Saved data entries
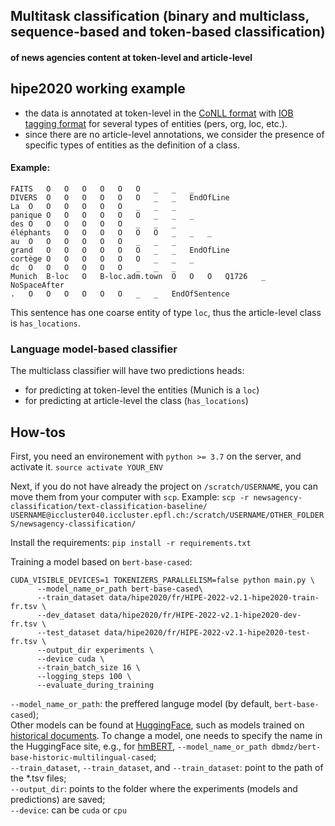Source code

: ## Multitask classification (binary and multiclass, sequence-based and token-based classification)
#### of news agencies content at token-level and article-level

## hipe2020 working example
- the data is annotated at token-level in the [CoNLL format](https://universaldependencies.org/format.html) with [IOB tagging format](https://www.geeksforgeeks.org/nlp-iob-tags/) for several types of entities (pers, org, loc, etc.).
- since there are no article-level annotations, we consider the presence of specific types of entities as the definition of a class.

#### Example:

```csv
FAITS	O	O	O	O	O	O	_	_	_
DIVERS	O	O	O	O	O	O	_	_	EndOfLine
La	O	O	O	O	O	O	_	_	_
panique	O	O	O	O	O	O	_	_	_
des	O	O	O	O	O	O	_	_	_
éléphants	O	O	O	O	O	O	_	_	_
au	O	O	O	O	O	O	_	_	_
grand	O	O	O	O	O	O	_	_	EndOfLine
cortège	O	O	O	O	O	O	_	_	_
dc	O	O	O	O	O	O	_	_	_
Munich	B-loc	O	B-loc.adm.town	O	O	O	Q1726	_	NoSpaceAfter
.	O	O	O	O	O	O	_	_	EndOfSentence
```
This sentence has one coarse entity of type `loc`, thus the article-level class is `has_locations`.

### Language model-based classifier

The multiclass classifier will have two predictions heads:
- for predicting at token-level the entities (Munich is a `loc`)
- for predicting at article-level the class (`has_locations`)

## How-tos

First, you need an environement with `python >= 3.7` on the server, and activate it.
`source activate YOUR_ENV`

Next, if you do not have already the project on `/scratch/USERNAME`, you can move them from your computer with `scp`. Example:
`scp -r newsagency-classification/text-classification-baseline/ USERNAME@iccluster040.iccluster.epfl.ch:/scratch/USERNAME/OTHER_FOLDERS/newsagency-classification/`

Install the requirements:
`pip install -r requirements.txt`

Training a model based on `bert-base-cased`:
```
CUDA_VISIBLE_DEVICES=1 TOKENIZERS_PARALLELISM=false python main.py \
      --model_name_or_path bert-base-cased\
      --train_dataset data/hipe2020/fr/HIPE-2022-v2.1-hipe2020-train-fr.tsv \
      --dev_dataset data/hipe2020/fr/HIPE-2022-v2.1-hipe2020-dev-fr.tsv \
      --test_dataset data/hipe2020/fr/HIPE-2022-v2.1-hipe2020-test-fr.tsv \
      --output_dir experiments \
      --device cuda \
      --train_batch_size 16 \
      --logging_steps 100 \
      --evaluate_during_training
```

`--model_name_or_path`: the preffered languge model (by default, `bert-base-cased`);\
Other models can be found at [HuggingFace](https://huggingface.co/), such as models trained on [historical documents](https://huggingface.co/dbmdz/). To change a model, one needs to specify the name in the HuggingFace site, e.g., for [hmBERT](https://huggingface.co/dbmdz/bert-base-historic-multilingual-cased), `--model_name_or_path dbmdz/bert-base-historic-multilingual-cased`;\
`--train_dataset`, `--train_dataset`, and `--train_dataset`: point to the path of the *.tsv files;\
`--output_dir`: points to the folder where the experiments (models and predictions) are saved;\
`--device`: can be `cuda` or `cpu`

---

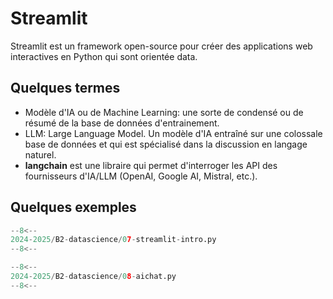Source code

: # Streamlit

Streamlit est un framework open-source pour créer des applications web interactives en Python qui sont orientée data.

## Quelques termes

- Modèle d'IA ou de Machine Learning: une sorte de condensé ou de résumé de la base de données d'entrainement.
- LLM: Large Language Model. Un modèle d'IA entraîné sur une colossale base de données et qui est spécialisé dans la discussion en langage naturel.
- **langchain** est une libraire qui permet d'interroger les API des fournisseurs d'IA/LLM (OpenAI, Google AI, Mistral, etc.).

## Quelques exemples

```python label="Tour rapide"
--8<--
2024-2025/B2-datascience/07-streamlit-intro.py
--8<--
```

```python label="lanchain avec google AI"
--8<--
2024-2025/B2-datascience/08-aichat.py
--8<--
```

==

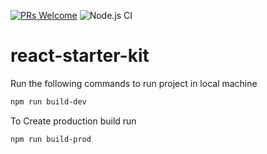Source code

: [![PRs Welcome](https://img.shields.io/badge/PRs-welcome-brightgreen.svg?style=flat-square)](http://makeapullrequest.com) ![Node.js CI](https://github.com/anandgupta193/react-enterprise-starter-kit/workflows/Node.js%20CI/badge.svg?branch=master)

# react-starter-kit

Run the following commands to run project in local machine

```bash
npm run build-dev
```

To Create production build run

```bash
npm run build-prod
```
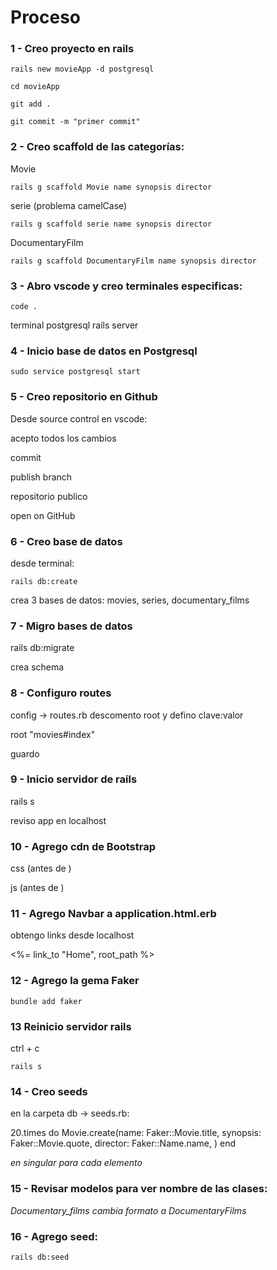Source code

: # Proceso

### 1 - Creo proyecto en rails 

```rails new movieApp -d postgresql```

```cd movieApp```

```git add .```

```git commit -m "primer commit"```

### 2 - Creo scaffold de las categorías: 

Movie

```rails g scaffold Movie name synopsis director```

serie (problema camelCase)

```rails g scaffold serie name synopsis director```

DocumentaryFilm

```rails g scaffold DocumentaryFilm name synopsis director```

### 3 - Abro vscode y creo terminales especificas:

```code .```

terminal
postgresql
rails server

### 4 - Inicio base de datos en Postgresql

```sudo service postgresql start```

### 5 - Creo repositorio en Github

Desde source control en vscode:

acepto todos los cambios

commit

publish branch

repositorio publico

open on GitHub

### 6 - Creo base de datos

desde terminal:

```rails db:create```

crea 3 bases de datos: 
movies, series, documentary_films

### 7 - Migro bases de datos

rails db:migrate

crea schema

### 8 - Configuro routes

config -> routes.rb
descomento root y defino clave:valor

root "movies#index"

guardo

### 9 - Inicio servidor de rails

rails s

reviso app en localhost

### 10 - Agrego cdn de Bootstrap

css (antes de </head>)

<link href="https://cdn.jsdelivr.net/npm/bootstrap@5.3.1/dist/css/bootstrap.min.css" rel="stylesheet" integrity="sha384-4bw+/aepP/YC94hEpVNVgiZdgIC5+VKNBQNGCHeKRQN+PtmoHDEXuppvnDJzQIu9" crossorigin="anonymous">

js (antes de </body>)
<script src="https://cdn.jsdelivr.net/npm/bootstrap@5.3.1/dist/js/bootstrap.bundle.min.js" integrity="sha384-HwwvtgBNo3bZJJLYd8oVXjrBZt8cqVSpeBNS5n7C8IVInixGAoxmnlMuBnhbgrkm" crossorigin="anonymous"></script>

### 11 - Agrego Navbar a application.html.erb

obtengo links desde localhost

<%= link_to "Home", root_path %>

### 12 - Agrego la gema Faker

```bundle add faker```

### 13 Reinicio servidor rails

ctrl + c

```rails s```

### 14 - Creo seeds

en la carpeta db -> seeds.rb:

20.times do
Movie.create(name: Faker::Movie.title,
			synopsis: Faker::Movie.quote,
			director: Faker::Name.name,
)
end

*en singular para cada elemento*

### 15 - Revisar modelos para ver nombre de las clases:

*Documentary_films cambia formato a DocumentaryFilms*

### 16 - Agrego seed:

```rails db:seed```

EXERCISE GOAL
Find the lines in the records that contain the word "scratch", then copy every one of them.

YOUR SOLUTION
Next, if you do not have already the project on `/scratch/USERNAME`, you can move them from your computer with `scp`. Example:
`scp -r newsagency-classification/text-classification-baseline/ USERNAME@iccluster040.iccluster.epfl.ch:/scratch/USERNAME/OTHER_FOLDERS/newsagency-classification/`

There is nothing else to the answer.